The paper by Gross, et al., should aid in disabusing this practice of selective citation and obfuscation. In part two, we'll look at another very important document that reaches beyond the rigid review methods employed by Gross, et al., and offers up even more useful gems. In the meantime, balancing the issue with facts is the easiest and most effective way to work with intransigent reviewers or insurance representatives who insist on relying on outdated theories, misinterpreted literature, industrially inspired dogma, or patent junk science.

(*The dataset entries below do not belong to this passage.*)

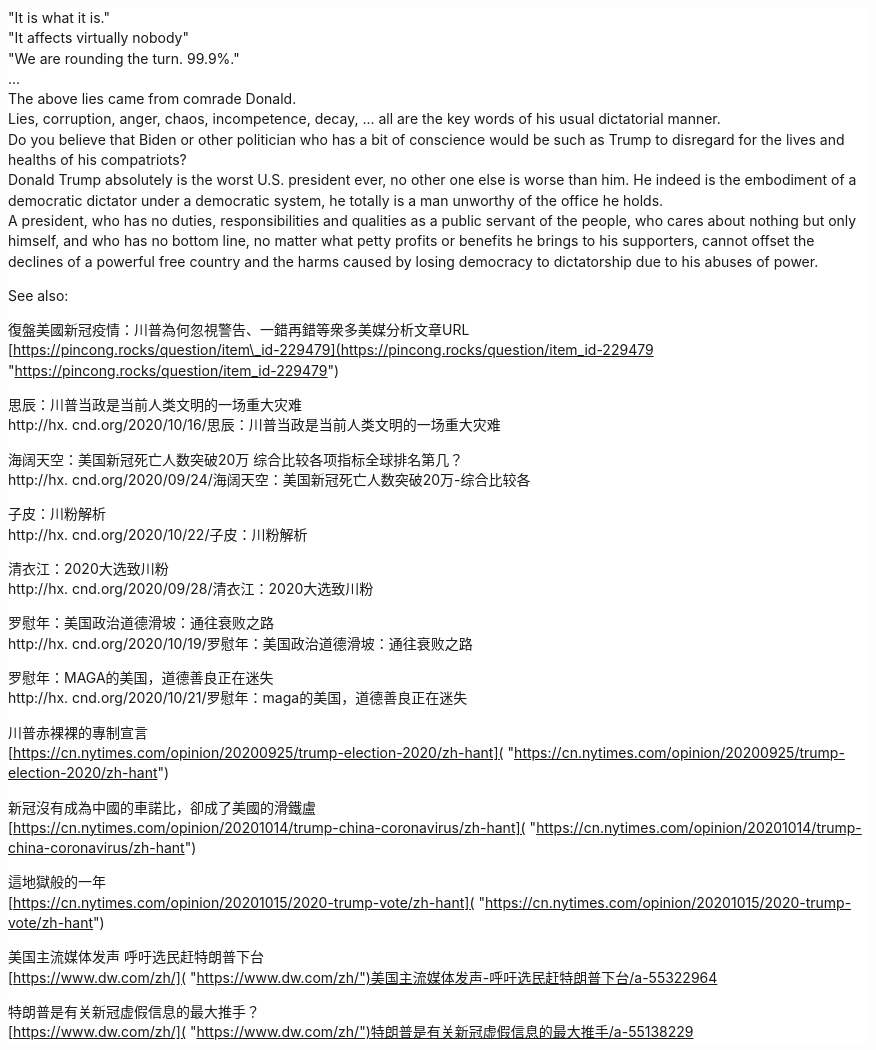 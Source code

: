 "It is what it is."  
"It affects virtually nobody"  
"We are rounding the turn. 99.9%."  
...  
The above lies came from comrade Donald.  
Lies, corruption, anger, chaos, incompetence, decay, ... all are the key words of his usual dictatorial manner.  
Do you believe that Biden or other politician who has a bit of conscience would be such as Trump to disregard for the lives and healths of his compatriots?  
Donald Trump absolutely is the worst U.S. president ever, no other one else is worse than him. He indeed is the embodiment of a democratic dictator under a democratic system, he totally is a man unworthy of the office he holds.  
A president, who has no duties, responsibilities and qualities as a public servant of the people, who cares about nothing but only himself, and who has no bottom line, no matter what petty profits or benefits he brings to his supporters, cannot offset the declines of a powerful free country and the harms caused by losing democracy to dictatorship due to his abuses of power.  
  
See also:  
  
復盤美國新冠疫情：川普為何忽視警告、一錯再錯等衆多美媒分析文章URL  
[https://pincong.rocks/question/item\_id-229479](https://pincong.rocks/question/item_id-229479 "https://pincong.rocks/question/item_id-229479")  
  
思辰：川普当政是当前人类文明的一场重大灾难  
http://hx. cnd.org/2020/10/16/思辰：川普当政是当前人类文明的一场重大灾难  
  
海阔天空：美国新冠死亡人数突破20万 综合比较各项指标全球排名第几？  
http://hx. cnd.org/2020/09/24/海阔天空：美国新冠死亡人数突破20万-综合比较各  
  
子皮：川粉解析  
http://hx. cnd.org/2020/10/22/子皮：川粉解析  
  
清衣江：2020大选致川粉  
http://hx. cnd.org/2020/09/28/清衣江：2020大选致川粉  
  
罗慰年：美国政治道德滑坡：通往衰败之路  
http://hx. cnd.org/2020/10/19/罗慰年：美国政治道德滑坡：通往衰败之路  
  
罗慰年：MAGA的美国，道德善良正在迷失  
http://hx. cnd.org/2020/10/21/罗慰年：maga的美国，道德善良正在迷失  
  
川普赤裸裸的專制宣言  
[https://cn.nytimes.com/opinion/20200925/trump-election-2020/zh-hant]( "https://cn.nytimes.com/opinion/20200925/trump-election-2020/zh-hant")  
  
新冠沒有成為中國的車諾比，卻成了美國的滑鐵盧  
[https://cn.nytimes.com/opinion/20201014/trump-china-coronavirus/zh-hant]( "https://cn.nytimes.com/opinion/20201014/trump-china-coronavirus/zh-hant")  
  
這地獄般的一年  
[https://cn.nytimes.com/opinion/20201015/2020-trump-vote/zh-hant]( "https://cn.nytimes.com/opinion/20201015/2020-trump-vote/zh-hant")  
  
美国主流媒体发声 呼吁选民赶特朗普下台  
[https://www.dw.com/zh/]( "https://www.dw.com/zh/")美国主流媒体发声-呼吁选民赶特朗普下台/a-55322964  
  
特朗普是有关新冠虚假信息的最大推手？  
[https://www.dw.com/zh/]( "https://www.dw.com/zh/")特朗普是有关新冠虚假信息的最大推手/a-55138229  
   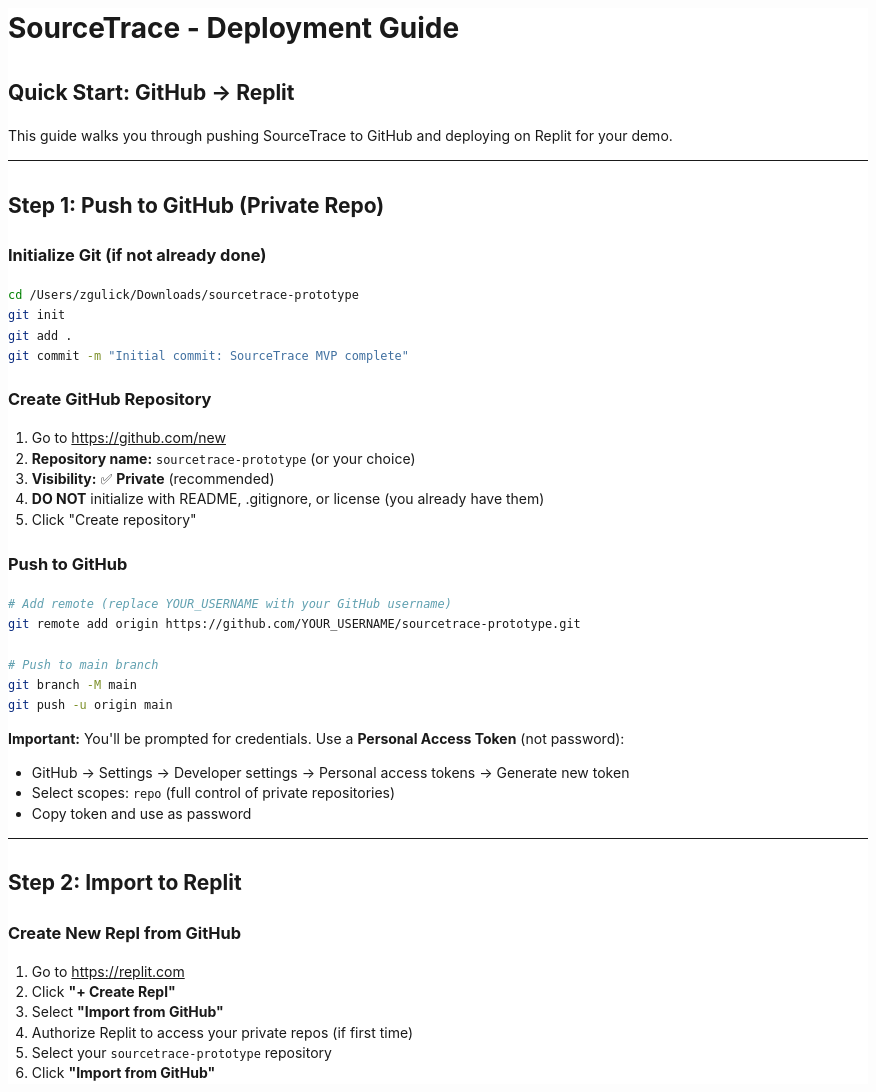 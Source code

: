 # SourceTrace - Deployment Guide

## Quick Start: GitHub → Replit

This guide walks you through pushing SourceTrace to GitHub and deploying on Replit for your demo.

---

## Step 1: Push to GitHub (Private Repo)

### Initialize Git (if not already done)
```bash
cd /Users/zgulick/Downloads/sourcetrace-prototype
git init
git add .
git commit -m "Initial commit: SourceTrace MVP complete"
```

### Create GitHub Repository

1. Go to https://github.com/new
2. **Repository name:** `sourcetrace-prototype` (or your choice)
3. **Visibility:** ✅ **Private** (recommended)
4. **DO NOT** initialize with README, .gitignore, or license (you already have them)
5. Click "Create repository"

### Push to GitHub

```bash
# Add remote (replace YOUR_USERNAME with your GitHub username)
git remote add origin https://github.com/YOUR_USERNAME/sourcetrace-prototype.git

# Push to main branch
git branch -M main
git push -u origin main
```

**Important:** You'll be prompted for credentials. Use a **Personal Access Token** (not password):
- GitHub → Settings → Developer settings → Personal access tokens → Generate new token
- Select scopes: `repo` (full control of private repositories)
- Copy token and use as password

---

## Step 2: Import to Replit

### Create New Repl from GitHub

1. Go to https://replit.com
2. Click **"+ Create Repl"**
3. Select **"Import from GitHub"**
4. Authorize Replit to access your private repos (if first time)
5. Select your `sourcetrace-prototype` repository
6. Click **"Import from GitHub"**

  1. Coulter ID, Hurwitz EL, Adams AH, et al. The Appropriateness of Manipulation and Mobilization of the Cervical Spine. Santa Monica, Calif.: The RAND Corporation, 1996.
  2. Giles LGF, Muller R. Chronic spine pain: a randomized clinical trial comparing medication, acupuncture, and spinal manipulation. Spine, 2003;28:1490-502.
  3. Gouveia LO, Castanho P, Ferreiera JJ, et al. Chiropractic manipulation: reasons for concern. Clin Neurol Neurosurg, 2007;109:922-6.
  4. Haneline MT, Croft AC, Frishberg BM. The association of internal carotid artery dissection and chiropractic manipulation. Neurologist, 2003;9:35-44.
  5. Lee KP, Carlini WG, McCormick GF, et al. Neurologic complications following chiropractic manipulation: a survey of California neurologists. Neurology, 1995;45:1213-5.
  6. Muller R, Giles LG. Long-term follow-up of a randomized clinical trial assessing the efficacy of medication, acupuncture, and spinal manipulation for chronic mechanical spinal pain syndromes. J Manipulative Physiol Ther, 2005;28:3-11.
  7. Schofferman J, Bogduk N, Slosar P. Chronic whiplash and whiplash-associated disorders: an evidence-based approach. J Am Acad Ortho Surg, 2007;15:596-606.